BEGIN THE DATA

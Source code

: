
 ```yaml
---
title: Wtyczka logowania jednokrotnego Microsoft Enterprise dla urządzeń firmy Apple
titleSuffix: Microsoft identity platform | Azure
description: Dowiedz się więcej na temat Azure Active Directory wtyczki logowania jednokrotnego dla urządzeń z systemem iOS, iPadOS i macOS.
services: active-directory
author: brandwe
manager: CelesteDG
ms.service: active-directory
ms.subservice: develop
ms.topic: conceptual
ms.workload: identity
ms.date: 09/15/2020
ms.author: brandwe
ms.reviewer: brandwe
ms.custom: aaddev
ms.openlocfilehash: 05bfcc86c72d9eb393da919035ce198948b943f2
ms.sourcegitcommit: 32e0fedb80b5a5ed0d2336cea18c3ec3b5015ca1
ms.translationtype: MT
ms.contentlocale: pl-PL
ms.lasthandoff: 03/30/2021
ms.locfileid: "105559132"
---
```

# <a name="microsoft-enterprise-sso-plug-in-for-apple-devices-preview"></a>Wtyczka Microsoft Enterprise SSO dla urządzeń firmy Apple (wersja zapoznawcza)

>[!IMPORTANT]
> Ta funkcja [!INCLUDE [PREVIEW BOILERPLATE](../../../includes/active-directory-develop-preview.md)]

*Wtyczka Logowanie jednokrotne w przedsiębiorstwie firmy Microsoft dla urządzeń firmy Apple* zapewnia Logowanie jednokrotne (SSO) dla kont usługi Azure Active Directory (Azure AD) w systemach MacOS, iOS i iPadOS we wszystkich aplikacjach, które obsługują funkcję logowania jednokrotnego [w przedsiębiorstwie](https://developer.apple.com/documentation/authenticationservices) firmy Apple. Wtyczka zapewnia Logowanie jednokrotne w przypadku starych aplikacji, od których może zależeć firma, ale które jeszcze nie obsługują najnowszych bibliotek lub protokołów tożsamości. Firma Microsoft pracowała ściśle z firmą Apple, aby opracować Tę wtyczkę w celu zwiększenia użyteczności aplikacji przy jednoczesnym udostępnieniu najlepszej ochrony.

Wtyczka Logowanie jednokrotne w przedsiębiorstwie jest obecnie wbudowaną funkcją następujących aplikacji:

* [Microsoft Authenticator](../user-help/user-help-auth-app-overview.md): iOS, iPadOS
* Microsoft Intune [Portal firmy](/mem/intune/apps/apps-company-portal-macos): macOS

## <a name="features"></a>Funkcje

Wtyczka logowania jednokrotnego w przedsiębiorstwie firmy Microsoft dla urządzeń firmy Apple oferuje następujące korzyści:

END THE DATA

▶ EXERCISE INSTRUCTIONS:
Check each line of the records for "name" and copy the ones that contain it.

▶ RESPONSE:
# <a name="microsoft-enterprise-sso-plug-in-for-apple-devices-preview"></a>Wtyczka Microsoft Enterprise SSO dla urządzeń firmy Apple (wersja zapoznawcza)
## <a name="features"></a>Funkcje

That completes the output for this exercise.